Desde estas humildes líneas, me sumo a la iniciativa por la libertad de Rafa Díez Usabiaga. Lo hago enfatizando la pluralidad de quienes la han impulsado. Podrá parecer una anécdota, pero es algo más que una grata sorpresa encontrar a un exgobernador civil de Bizkaia —Daniel Arranz— entre las adhesiones.
Respecto a los motivos, poco que decir. Resulta frustrante explicar lo obvio. Como todos sus compañeros del funesto caso Bateragune que tuvieron que comerse hasta el último día de prisión, Díez Usabiaga es víctima, en el mejor de los casos, de la incapacidad de la Justicia española para reconocer un error clamoroso. El tiempo y los hechos —el jueves se cumplen cinco años del comunicado de cese de las acciones armadas de ETA— han demostrado que fueron condenados por exactamente lo contrario de lo que hicieron. Desde luego, si hubieran sido culpables de lo que se les acusaba, el desenlace habría sido otro. Probablemente, aún seguiríamos lamentando asesinatos.

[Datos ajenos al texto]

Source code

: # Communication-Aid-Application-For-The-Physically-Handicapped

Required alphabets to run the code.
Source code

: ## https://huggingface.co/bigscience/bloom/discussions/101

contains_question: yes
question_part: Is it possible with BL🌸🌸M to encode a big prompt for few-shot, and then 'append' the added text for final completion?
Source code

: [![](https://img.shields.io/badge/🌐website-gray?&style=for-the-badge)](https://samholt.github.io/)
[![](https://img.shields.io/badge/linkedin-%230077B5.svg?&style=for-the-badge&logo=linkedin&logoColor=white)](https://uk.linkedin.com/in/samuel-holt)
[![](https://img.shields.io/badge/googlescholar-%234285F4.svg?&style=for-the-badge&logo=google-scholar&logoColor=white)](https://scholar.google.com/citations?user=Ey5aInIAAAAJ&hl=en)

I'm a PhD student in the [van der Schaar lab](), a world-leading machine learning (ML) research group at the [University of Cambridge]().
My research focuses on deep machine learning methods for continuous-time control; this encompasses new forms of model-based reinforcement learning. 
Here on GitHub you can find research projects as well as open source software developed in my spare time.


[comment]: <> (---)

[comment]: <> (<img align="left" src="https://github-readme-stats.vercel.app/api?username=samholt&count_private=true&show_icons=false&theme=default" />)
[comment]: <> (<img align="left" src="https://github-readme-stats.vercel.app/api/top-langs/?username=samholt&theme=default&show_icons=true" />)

Y ya digo que esa, la de la equivocación que cabría asumir y rectificar, es la teoría más favorable. La mayoría de ustedes y yo sospechamos, con bastante base, que detrás de este atropello continuado ha habido una clara intencionalidad. No es difícil tampoco poner nombres y caras a los elementos del conglomerado político-judicial que perpetraron la injusticia. Qué menos que recordar al ministro de Interior de aquellos días infames, Alfredo Pérez-Rubalcaba, y al juez que le puso barniz legaloide, un tal Baltasar Garzón Real, hoy honda y profusamente aclamado por cierta progresía como paladín de la Democracia y mártir del Sistema. Gran paradoja.